┏━━
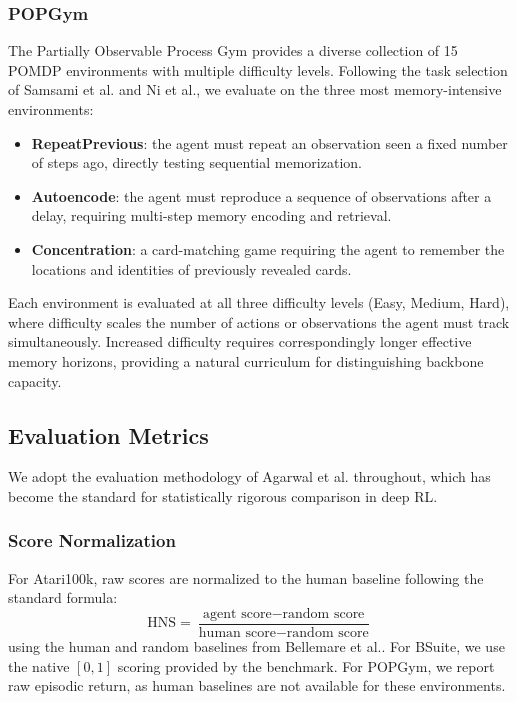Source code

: \documentclass{article}
\begin{document}
\subsubsection{POPGym}
The Partially Observable Process Gym\cite{popgym} provides a diverse
collection of 15 POMDP environments with multiple difficulty levels.
Following the task selection of Samsami et al.\cite{memory} and Ni
et al., we evaluate on the three most memory-intensive environments:
\begin{itemize}
    \item \textbf{RepeatPrevious}: the agent must repeat an
          observation seen a fixed number of steps ago, directly
          testing sequential memorization.
    \item \textbf{Autoencode}: the agent must reproduce a sequence of
          observations after a delay, requiring multi-step memory
          encoding and retrieval.
    \item \textbf{Concentration}: a card-matching game requiring the
          agent to remember the locations and identities of
          previously revealed cards.
\end{itemize}
Each environment is evaluated at all three difficulty levels (Easy,
Medium, Hard), where difficulty scales the number of actions or
observations the agent must track simultaneously. Increased
difficulty requires correspondingly longer effective memory horizons,
providing a natural curriculum for distinguishing backbone capacity.

\subsection{Evaluation Metrics}
We adopt the evaluation methodology of Agarwal et al.\cite{rliable}
throughout, which has become the standard for statistically rigorous
comparison in deep RL.

\subsubsection{Score Normalization}
For Atari100k, raw scores are normalized to the human baseline
following the standard formula:
\[
    \text{HNS} = \frac{\text{agent score} -
    \text{random score}}{\text{human score} - \text{random score}}
\]
using the human and random baselines from Bellemare et
al.\cite{atari}. For BSuite, we use the native $[0,1]$ scoring
provided by the benchmark. For POPGym, we report raw episodic return,
as human baselines are not available for these environments.
\end{document}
┗━━
Where the string "environments" occurs in the data, return the whole line.

collection of 15 POMDP environments with multiple difficulty levels.
et al., we evaluate on the three most memory-intensive environments:
as human baselines are not available for these environments.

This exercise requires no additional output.